## Exercise aim
Within the material below, locate the line with "e: String variable, Dummy variable (always 1)" and the line with "How many zip codes does the dataset have?", then return those two lines and all lines between them, exactly as written.

━━━

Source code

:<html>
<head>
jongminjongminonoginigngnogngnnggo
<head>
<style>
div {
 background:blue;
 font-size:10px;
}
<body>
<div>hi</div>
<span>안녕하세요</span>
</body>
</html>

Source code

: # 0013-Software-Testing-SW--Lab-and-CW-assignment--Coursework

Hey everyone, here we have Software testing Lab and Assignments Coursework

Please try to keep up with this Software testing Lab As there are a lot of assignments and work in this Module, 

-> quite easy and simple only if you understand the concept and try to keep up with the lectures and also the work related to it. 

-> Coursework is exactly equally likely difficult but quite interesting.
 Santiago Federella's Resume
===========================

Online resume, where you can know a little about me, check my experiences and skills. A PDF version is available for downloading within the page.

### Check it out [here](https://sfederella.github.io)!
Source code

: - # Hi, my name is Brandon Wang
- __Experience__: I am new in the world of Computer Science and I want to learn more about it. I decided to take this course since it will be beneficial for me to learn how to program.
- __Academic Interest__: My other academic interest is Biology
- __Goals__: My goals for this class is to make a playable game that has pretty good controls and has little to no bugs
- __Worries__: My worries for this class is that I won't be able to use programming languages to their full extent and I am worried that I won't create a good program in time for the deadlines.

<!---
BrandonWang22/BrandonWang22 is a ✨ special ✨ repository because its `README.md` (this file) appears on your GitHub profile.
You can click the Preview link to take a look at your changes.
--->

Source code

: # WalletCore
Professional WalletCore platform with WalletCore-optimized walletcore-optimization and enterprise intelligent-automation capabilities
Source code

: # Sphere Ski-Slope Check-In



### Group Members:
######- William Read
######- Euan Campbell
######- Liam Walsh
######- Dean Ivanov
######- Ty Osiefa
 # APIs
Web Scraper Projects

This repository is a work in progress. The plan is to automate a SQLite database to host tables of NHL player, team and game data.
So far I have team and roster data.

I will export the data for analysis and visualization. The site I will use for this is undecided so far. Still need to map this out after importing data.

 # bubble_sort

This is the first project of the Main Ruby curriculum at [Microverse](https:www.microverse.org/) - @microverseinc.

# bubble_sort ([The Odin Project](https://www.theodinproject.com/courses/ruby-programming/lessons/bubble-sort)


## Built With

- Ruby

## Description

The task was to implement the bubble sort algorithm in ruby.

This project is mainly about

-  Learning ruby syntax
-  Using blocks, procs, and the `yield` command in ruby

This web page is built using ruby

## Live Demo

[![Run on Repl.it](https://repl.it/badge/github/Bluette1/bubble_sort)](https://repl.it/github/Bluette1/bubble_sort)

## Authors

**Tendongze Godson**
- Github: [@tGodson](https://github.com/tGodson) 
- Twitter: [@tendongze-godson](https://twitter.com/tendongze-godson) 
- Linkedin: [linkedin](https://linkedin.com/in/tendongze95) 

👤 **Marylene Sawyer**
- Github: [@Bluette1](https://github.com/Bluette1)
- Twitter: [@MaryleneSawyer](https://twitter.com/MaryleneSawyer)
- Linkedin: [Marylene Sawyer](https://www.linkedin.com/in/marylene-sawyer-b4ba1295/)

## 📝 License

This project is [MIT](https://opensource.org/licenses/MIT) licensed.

━━━

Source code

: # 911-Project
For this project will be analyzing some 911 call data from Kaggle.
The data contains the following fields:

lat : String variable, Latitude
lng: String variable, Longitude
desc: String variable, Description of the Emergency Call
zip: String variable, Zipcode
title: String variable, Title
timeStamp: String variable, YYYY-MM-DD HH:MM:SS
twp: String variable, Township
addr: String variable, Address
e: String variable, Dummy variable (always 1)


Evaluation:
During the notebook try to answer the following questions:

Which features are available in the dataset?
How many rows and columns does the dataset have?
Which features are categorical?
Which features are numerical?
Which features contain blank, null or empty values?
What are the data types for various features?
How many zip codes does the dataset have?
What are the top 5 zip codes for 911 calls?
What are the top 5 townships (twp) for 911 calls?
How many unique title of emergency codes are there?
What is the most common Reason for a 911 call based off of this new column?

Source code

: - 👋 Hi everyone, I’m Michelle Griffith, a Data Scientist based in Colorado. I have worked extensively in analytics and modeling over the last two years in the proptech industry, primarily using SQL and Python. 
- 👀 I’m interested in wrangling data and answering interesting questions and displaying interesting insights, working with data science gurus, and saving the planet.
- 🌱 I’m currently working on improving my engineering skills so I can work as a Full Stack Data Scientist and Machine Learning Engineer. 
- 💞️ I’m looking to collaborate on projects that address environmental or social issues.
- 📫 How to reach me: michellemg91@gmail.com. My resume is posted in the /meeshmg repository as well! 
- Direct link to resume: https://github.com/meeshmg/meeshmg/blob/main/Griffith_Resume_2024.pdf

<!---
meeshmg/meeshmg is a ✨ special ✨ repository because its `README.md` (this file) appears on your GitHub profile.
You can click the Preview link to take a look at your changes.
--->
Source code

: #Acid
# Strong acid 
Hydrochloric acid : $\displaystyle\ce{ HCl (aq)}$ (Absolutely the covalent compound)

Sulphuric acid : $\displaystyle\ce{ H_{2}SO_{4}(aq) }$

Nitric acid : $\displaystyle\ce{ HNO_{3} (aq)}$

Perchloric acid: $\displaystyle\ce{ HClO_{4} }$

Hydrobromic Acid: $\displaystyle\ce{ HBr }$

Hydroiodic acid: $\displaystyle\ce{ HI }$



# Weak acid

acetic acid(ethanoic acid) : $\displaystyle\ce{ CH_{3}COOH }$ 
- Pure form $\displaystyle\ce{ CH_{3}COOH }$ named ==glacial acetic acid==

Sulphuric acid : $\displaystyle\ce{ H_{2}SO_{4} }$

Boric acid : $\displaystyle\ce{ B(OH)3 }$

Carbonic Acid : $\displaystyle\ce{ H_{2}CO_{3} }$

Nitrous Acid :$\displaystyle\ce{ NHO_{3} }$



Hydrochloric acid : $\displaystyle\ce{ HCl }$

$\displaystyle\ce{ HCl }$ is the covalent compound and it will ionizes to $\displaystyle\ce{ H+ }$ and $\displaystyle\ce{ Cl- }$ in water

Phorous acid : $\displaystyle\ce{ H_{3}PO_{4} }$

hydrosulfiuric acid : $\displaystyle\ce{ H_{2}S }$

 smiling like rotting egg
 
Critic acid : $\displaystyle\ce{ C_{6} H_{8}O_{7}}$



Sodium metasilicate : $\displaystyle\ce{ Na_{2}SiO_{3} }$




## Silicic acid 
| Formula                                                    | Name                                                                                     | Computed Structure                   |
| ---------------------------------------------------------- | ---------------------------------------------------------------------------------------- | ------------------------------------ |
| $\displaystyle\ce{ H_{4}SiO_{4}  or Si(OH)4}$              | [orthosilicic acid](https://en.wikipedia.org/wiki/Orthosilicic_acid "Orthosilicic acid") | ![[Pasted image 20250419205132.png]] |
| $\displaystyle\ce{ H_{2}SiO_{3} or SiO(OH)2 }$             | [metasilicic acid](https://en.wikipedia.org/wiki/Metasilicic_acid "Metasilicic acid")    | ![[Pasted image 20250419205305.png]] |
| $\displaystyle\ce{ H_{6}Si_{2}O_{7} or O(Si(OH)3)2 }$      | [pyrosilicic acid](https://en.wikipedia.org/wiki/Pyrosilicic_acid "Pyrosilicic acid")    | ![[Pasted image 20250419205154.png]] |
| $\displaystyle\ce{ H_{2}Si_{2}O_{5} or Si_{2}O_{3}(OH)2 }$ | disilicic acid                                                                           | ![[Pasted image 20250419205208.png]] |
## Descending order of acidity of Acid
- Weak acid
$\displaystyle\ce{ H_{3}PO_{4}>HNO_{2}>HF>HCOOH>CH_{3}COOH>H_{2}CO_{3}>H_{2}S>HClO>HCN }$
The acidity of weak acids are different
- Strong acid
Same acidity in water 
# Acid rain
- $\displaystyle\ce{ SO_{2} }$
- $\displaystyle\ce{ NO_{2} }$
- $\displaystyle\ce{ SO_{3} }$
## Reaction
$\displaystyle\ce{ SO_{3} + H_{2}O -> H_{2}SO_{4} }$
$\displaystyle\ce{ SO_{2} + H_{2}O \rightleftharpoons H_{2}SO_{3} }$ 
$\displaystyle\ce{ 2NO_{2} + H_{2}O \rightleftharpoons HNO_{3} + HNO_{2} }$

━━━

## Task answer
e: String variable, Dummy variable (always 1)


Evaluation:
During the notebook try to answer the following questions:

Which features are available in the dataset?
How many rows and columns does the dataset have?
Which features are categorical?
Which features are numerical?
Which features contain blank, null or empty values?
What are the data types for various features?
How many zip codes does the dataset have?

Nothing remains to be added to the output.